═══ DATA PROVIDED

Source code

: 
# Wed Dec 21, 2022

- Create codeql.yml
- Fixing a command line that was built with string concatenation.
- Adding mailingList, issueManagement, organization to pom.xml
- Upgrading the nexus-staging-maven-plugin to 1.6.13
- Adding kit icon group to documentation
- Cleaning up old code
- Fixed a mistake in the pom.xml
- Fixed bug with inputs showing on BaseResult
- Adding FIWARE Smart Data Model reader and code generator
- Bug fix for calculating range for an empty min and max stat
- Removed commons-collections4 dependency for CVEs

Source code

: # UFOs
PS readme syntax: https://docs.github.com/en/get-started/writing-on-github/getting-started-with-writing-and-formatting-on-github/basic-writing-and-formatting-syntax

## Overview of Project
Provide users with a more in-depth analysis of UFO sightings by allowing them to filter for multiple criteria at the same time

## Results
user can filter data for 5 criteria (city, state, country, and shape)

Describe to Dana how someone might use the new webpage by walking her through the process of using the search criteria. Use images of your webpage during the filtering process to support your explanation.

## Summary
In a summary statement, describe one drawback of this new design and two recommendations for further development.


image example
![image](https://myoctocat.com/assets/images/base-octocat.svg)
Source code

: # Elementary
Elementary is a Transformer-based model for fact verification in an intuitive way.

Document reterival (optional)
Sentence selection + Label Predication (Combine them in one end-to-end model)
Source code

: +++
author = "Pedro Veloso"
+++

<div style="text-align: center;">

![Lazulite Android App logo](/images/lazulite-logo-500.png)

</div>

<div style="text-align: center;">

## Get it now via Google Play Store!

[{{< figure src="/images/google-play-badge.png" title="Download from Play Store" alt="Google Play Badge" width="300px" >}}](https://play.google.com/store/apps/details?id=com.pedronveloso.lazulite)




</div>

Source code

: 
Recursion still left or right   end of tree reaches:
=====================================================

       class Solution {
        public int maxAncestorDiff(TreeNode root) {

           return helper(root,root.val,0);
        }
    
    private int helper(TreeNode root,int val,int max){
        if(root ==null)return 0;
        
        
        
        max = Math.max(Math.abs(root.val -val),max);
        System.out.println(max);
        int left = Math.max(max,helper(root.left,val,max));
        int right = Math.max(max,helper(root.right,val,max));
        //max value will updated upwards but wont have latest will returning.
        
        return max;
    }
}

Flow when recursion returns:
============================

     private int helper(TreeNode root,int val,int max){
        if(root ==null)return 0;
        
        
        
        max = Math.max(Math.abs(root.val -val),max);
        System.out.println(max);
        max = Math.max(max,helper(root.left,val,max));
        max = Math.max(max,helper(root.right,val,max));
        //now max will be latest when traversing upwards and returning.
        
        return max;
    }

══════

- _THE PROBLEM_
Within the records, filter for lines that contain the word "upwards" and show each one.

- _RESPONSE TO THIS TASK_
        //max value will updated upwards but wont have latest will returning.
        //now max will be latest when traversing upwards and returning.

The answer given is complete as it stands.